_Exercise objective_
The whole of the data is to be returned without a single change.

(Records from a data collection)
◇ ◇ ◇ ◇

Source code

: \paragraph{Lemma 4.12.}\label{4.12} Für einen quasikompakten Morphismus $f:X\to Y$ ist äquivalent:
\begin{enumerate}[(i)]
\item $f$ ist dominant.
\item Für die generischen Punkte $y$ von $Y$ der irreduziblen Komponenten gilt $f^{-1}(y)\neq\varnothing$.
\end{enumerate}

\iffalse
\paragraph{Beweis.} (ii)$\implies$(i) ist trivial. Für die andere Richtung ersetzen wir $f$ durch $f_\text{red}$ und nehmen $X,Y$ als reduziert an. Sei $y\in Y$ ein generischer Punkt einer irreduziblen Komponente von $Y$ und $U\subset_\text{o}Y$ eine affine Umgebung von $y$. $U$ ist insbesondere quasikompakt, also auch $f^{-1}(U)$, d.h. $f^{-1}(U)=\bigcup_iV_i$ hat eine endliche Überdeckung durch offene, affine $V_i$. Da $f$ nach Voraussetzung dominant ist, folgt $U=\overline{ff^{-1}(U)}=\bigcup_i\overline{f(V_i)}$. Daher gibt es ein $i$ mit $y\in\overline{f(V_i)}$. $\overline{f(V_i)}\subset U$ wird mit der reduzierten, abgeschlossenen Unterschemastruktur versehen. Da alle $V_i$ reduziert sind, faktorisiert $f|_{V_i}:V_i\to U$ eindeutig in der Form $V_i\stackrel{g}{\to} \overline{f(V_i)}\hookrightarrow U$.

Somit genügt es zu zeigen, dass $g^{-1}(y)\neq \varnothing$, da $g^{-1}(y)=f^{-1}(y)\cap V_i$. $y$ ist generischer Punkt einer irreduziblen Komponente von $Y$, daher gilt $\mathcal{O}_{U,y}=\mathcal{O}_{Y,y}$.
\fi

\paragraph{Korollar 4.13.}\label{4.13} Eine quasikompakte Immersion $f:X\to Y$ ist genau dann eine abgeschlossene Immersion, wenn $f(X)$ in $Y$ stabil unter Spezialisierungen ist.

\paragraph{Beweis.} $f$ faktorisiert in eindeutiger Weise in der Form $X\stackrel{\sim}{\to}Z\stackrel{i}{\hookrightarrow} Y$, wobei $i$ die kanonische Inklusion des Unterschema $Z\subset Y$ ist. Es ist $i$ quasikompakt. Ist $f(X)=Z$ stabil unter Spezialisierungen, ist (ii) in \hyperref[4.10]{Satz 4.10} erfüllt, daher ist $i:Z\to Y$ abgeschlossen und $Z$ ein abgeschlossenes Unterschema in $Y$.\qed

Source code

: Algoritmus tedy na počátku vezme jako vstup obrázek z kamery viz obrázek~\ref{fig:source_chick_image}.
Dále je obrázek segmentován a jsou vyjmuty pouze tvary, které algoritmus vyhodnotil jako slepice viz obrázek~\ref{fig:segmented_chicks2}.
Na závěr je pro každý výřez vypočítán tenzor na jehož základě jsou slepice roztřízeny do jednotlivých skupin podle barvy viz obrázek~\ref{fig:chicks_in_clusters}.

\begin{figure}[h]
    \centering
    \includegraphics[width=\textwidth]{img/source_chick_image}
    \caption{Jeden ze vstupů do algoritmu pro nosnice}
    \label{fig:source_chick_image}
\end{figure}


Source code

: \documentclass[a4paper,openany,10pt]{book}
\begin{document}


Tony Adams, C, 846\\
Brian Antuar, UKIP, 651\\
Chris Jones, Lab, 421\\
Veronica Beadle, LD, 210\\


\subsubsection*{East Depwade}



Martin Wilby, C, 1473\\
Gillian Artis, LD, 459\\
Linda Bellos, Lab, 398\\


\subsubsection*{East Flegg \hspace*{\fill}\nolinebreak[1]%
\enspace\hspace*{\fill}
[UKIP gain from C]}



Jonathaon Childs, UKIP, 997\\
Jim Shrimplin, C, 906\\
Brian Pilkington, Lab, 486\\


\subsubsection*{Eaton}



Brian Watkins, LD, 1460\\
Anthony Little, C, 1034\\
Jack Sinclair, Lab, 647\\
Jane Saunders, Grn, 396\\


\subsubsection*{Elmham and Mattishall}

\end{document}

◇ ◇ ◇ ◇

_Answer to this exercise_
Source code

: \paragraph{Lemma 4.12.}\label{4.12} Für einen quasikompakten Morphismus $f:X\to Y$ ist äquivalent:
\begin{enumerate}[(i)]
\item $f$ ist dominant.
\item Für die generischen Punkte $y$ von $Y$ der irreduziblen Komponenten gilt $f^{-1}(y)\neq\varnothing$.
\end{enumerate}

\iffalse
\paragraph{Beweis.} (ii)$\implies$(i) ist trivial. Für die andere Richtung ersetzen wir $f$ durch $f_\text{red}$ und nehmen $X,Y$ als reduziert an. Sei $y\in Y$ ein generischer Punkt einer irreduziblen Komponente von $Y$ und $U\subset_\text{o}Y$ eine affine Umgebung von $y$. $U$ ist insbesondere quasikompakt, also auch $f^{-1}(U)$, d.h. $f^{-1}(U)=\bigcup_iV_i$ hat eine endliche Überdeckung durch offene, affine $V_i$. Da $f$ nach Voraussetzung dominant ist, folgt $U=\overline{ff^{-1}(U)}=\bigcup_i\overline{f(V_i)}$. Daher gibt es ein $i$ mit $y\in\overline{f(V_i)}$. $\overline{f(V_i)}\subset U$ wird mit der reduzierten, abgeschlossenen Unterschemastruktur versehen. Da alle $V_i$ reduziert sind, faktorisiert $f|_{V_i}:V_i\to U$ eindeutig in der Form $V_i\stackrel{g}{\to} \overline{f(V_i)}\hookrightarrow U$.

Somit genügt es zu zeigen, dass $g^{-1}(y)\neq \varnothing$, da $g^{-1}(y)=f^{-1}(y)\cap V_i$. $y$ ist generischer Punkt einer irreduziblen Komponente von $Y$, daher gilt $\mathcal{O}_{U,y}=\mathcal{O}_{Y,y}$.
\fi

\paragraph{Korollar 4.13.}\label{4.13} Eine quasikompakte Immersion $f:X\to Y$ ist genau dann eine abgeschlossene Immersion, wenn $f(X)$ in $Y$ stabil unter Spezialisierungen ist.

\paragraph{Beweis.} $f$ faktorisiert in eindeutiger Weise in der Form $X\stackrel{\sim}{\to}Z\stackrel{i}{\hookrightarrow} Y$, wobei $i$ die kanonische Inklusion des Unterschema $Z\subset Y$ ist. Es ist $i$ quasikompakt. Ist $f(X)=Z$ stabil unter Spezialisierungen, ist (ii) in \hyperref[4.10]{Satz 4.10} erfüllt, daher ist $i:Z\to Y$ abgeschlossen und $Z$ ein abgeschlossenes Unterschema in $Y$.\qed

Source code

: Algoritmus tedy na počátku vezme jako vstup obrázek z kamery viz obrázek~\ref{fig:source_chick_image}.
Dále je obrázek segmentován a jsou vyjmuty pouze tvary, které algoritmus vyhodnotil jako slepice viz obrázek~\ref{fig:segmented_chicks2}.
Na závěr je pro každý výřez vypočítán tenzor na jehož základě jsou slepice roztřízeny do jednotlivých skupin podle barvy viz obrázek~\ref{fig:chicks_in_clusters}.

\begin{figure}[h]
    \centering
    \includegraphics[width=\textwidth]{img/source_chick_image}
    \caption{Jeden ze vstupů do algoritmu pro nosnice}
    \label{fig:source_chick_image}
\end{figure}


Source code

: \documentclass[a4paper,openany,10pt]{book}
\begin{document}


Tony Adams, C, 846\\
Brian Antuar, UKIP, 651\\
Chris Jones, Lab, 421\\
Veronica Beadle, LD, 210\\


\subsubsection*{East Depwade}



Martin Wilby, C, 1473\\
Gillian Artis, LD, 459\\
Linda Bellos, Lab, 398\\


\subsubsection*{East Flegg \hspace*{\fill}\nolinebreak[1]%
\enspace\hspace*{\fill}
[UKIP gain from C]}



Jonathaon Childs, UKIP, 997\\
Jim Shrimplin, C, 906\\
Brian Pilkington, Lab, 486\\


\subsubsection*{Eaton}



Brian Watkins, LD, 1460\\
Anthony Little, C, 1034\\
Jack Sinclair, Lab, 647\\
Jane Saunders, Grn, 396\\


\subsubsection*{Elmham and Mattishall}

\end{document}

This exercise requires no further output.